Records to process —
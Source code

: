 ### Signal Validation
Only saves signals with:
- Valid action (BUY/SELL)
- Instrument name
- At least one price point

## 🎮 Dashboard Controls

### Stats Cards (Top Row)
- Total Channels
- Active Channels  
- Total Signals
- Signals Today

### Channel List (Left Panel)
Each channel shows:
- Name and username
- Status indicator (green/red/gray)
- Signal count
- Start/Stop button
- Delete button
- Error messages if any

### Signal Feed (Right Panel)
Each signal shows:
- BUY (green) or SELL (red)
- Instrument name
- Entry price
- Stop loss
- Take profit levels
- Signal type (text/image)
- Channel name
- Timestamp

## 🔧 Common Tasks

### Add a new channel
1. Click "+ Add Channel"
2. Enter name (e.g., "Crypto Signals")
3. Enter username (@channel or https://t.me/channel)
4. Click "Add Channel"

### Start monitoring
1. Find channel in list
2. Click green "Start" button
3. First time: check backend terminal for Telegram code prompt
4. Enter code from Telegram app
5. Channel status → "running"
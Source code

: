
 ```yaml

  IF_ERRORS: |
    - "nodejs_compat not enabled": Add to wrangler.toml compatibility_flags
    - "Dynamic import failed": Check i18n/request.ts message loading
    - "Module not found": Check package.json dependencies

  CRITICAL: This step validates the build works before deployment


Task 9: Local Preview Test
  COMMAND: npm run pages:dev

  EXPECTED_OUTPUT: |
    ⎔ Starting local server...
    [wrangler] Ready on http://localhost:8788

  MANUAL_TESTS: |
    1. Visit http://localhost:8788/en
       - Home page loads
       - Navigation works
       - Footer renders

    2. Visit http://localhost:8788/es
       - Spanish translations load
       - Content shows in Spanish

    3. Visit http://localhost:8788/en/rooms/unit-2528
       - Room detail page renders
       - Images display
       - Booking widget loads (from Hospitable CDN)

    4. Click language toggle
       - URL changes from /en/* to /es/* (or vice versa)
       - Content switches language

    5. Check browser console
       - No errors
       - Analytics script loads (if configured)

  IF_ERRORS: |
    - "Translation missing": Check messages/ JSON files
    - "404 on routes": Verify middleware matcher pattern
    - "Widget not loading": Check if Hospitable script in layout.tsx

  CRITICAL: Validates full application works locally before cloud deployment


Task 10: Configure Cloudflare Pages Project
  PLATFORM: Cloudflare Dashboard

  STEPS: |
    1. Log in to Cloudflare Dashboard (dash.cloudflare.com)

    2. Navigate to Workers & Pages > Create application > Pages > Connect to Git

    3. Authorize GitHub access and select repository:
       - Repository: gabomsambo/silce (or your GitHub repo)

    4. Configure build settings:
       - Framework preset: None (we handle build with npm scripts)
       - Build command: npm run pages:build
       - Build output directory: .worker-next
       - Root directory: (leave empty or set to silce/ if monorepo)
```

The task — All lines above from the one containing "- Name and username" to the one containing "2. Enter name" must be repeated exactly, both lines included, and no others.

Answer space —
- Name and username
- Status indicator (green/red/gray)
- Signal count
- Start/Stop button
- Delete button
- Error messages if any

### Signal Feed (Right Panel)
Each signal shows:
- BUY (green) or SELL (red)
- Instrument name
- Entry price
- Stop loss
- Take profit levels
- Signal type (text/image)
- Channel name
- Timestamp

## 🔧 Common Tasks

### Add a new channel
1. Click "+ Add Channel"
2. Enter name (e.g., "Crypto Signals")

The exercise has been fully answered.